Fabricの管理者であれば、テナント設定を確認することができるはずです。
色々な設定項目がありますが、今回は[高度なネットワーク] > [Azure Private Link]を有効化します。

②Fabricに対してのAzure Private Linkサービスの作成

次にAzure Private Linkサービスを作成します。
Azure Private Linkサービスとは、Azure Private Linkを使ってAzure内に作成したサービスにプライベートなアクセスを提供する仕組みになります。
Azureポータルに移動して、リソースグループからテンプレートのデプロイを行います。

[エディターで独自のテンプレートを作成する]をクリックします。

エディターが表示されますので、以下のARMテンプレートの情報を貼り付けましょう。

{
 "$schema": "http://schema.management.azure.com/schemas/2015-01-01/deploymentTemplate.json#",
 "contentVersion": "1.0.0.0",
 "parameters": {},
 "resources": [
               {
                 "type":"Microsoft.PowerBI/privateLinkServicesForPowerBI",
                 "apiVersion": "2020-06-01",
                 "name" : "<任意のリソース名>",
                 "location": "global",
                 "properties" : 
                                 {
                                   "tenantId": "<テナントのオブジェクトID>"
                                 }
                }
               ]
}


なお、テナントのオブジェクトIDはAzureポータルの[Microsoft Entra ID] > [プロパティ]から確認することができます。
詳細手順はこちらをご参照ください。

③Vnetの作成

基本はデフォルト設定で作成します。
Vnet名はVnet01、アドレス空間が10.0.0.0/16、サブネットはdefaultのみで10.0.0.0/24です。

④VMの作成

検証用なのでイメージやサイズの価格が安価なものに設定し、他は既定値で作成します。

⑤プライベート エンドポイントの作成

Fabricに接続するためのプライベート エンドポイントを作成します。
Azureポータルからプライベート エンドポイントの画面に遷移し、任意の名前を入力します。

リソースの設定では、[マイディレクトリ内のAzureリソースに接続します。
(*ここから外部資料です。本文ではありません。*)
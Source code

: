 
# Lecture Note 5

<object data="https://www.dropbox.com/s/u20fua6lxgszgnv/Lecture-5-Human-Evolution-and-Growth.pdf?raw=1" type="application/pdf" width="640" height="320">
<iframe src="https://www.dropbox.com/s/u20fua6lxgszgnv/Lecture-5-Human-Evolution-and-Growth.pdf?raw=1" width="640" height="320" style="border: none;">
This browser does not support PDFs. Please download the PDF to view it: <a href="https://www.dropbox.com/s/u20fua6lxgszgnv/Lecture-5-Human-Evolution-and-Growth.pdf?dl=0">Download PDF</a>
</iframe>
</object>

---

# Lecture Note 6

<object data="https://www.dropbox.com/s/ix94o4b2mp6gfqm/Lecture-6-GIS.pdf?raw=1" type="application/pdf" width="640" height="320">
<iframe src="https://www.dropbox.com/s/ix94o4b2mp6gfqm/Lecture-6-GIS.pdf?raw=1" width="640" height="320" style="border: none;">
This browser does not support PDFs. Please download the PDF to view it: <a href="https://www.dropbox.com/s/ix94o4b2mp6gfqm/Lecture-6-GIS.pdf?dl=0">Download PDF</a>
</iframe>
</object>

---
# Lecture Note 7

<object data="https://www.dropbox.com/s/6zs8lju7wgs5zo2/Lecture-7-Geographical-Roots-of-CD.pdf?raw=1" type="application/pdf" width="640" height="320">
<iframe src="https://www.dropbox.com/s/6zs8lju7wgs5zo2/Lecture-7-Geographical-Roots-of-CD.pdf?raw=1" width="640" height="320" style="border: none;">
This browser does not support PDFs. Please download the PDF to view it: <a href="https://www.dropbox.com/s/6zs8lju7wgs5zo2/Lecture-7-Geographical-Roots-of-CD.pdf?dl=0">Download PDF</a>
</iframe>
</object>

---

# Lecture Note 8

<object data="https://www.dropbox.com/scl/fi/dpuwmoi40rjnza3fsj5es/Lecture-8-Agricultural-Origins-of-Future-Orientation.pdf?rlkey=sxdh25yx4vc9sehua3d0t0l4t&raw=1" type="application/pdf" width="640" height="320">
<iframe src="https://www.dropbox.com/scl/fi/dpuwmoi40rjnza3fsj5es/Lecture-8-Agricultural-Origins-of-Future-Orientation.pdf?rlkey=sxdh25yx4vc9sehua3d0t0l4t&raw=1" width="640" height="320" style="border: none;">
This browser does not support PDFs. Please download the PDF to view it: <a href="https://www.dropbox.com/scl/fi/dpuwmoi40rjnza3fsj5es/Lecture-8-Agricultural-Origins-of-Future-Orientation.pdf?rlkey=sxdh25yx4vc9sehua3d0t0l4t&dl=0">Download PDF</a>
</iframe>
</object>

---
]を選択します。
リソースの種類で[Microsoft.PowerBI/privateLinkServicesForPowerBI]を選択し、
リソースでは ② で作成したAzure Private Linkサービスが表示されるはずです。
対象サブリソースは[tenant]を選択しましょう。

仮想ネットワークでは、③で作成したVnetとサブネットを選択し、他は既定値です。
プライベートDNS統合も既定値で、プライベート エンドポイントを作成します。

⑥Bastionの作成と接続

Azure Bastionを使用することで、プライベートIPアドレスを介してVMに安全に接続することができます。
③で作成したVnet内にBastion用のサブネットを作成します。

次に④で作成したVMの[接続] > [Bastionを介した接続] > [Bastion のデプロイ]でBastionを作成します。

⑦VMからFabricへアクセス

まずは、Bastion経由でVMに接続し、コマンドラインからnslookupを実行してプライベートIPアドレスが返されることを確認します。

次にブラウザーを開き、Fabricに接続できることを確認します。

⑧Fabricのパブリック アクセスを無効化

パブリックインターネットからこの設定は行えません。
以下、パブリックネットワークでの画面で設定を加えた時の出力です。

VMのFabric画面から、右上の歯車マークから、[管理ポータル]をクリックします。
高度なネットワークの[パブリック インターネット のアクセスのブロック]を有効化します。

有効化前の注意表示にもある通り、試用版容を含む一部のFabric アイテムはサポートされていないようです。

有効化には20分程の時間を要するので、しばらく待機します。
設定が完了したら、ローカルPC(パブリック)からのアクセスはできなくなっており、VMからのアクセスのみが可能となっていることが確認できます。

■パブリックネットワークからのアクセス時



■Bastionからのアクセス時


まとめ

実装手順自体は難しくありませんが、テナント全体の設定になるため、影響範囲が広い点に注意が必要です。
また、リリースされたばかりで制約も多いため、情報のキャッチアップと検証は引き続き行っていきたいと思います。